# Parabolic motion problem

1. May 2, 2012

### Perpendicular

1. The problem statement, all variables and given/known data

a hyper-intelligent flea jumps over a trunk with radius R lying on the ground assuming the shape of a cylinder. What minimum velocity must it exert to land on the other side , clearing the trunk ?

2. Relevant equations

displacement along x-axis = v2/g sin2x where x = angle of projection.

3. The attempt at a solution

I assume that the circular cross section of the trunk cuts the parabolic trajectory at its highest point, but this gives me an equation for the y-component of the vector. How do I get the x-component equations ?

2. May 2, 2012

### tiny-tim

Hi Perpendicular!

Hint: what is the largest circle that will fit at the bottom of a parabola?

3. May 2, 2012

### andrien

so that in that much time it just clears of a horizontal distance of 2R

4. May 2, 2012

### Perpendicular

the end and start points of the parabola have a distance 2R ? but the circle is in the middle of the parabola, isn't it ? that means the horizontal diametric distance along the circle can at best approach the parabola, and equal it when the whole diagram looks like a pulley system. but how is that the case ?

5. May 2, 2012

### Perpendicular

not sure what you mean. I've placed the circular tree trunk in the middle to maximize that, and as the flea needs to just jump over I'm assuming the parabola's peak point is at the circle's highest point too.

6. May 2, 2012

### tiny-tim

but how wide does the parabola have to be?

7. May 2, 2012

### andrien

can you clarify what data is given,means if the angle of projection or something else.in what terms do you want v

8. May 2, 2012

### Perpendicular

v should be in terms of g and R.

>2R.

9. May 3, 2012

### andrien

v=√(17/4gR) , tanθ=4

10. May 3, 2012

### Perpendicular

Answer given as 2.197 x Sqrt(gR). Not exactly root of 17/4...what was your method, though ?

11. May 8, 2012

### andrien

that answer is wrong.sorry,but at my best i can find 2.236√gR WHICH IS IN FACT √5gR which I have gotten using the vertical eqn you are using.and for horizontal I have fitted a parabola
which passes through the topmost point and for any given vertical distance the difference in value of horizontal (x) for parabola and the circle is minimum parabola lying always outside the circle.the answer seems to imply that your vertical eqn does not hold perhaps in some way getting a compromise in horizontal and vertical will give a minimum velocity which is somewhat smaller than I am getting when I am using your answer the parabola goes inside of cylinder.moreover can you give me reference for the problem and i hope tim will have some way out of it.

12. May 8, 2012

### tiny-tim

say you have the parabola y = x2

obviously a tiny circle will easily fit in the bottom (at the origin), but a large circle won't …

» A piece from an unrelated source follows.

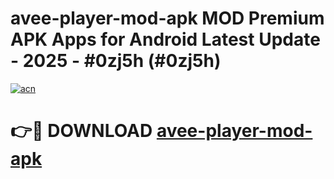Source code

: # avee-player-mod-apk MOD Premium APK Apps for Android Latest Update - 2025 - #0zj5h (#0zj5h)

[![acn](https://github.com/user-attachments/assets/0f9c940e-d8b0-45ae-aac7-cd30a18b3e1c)](https://apps.libra.edu.pl?title=avee-player-mod-apk&ref=18F)

# 👉🔴 DOWNLOAD [avee-player-mod-apk](https://apps.libra.edu.pl?title=avee-player-mod-apk&ref=18F)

so what is the largest circle that will fit?

13. May 8, 2012

### Perpendicular

the problem is from a NSEP paper...national standard exam in physics in India.

anyway nevermind, turns out there is a solution online :

http://scitation.aip.org/journals/doc/PHTEAH-home/challenges/nov2010.pdf [Broken]

Last edited by a moderator: May 6, 2017
14. May 8, 2012

### tiny-tim

let's hope you have open-laptop exams!

15. May 8, 2012

### andrien

all right,I was thinking that through as I have written there that there will be a compromise between vertical and horizontal motion.your vertical direction assumption was wrong.nevertheless that was a good one.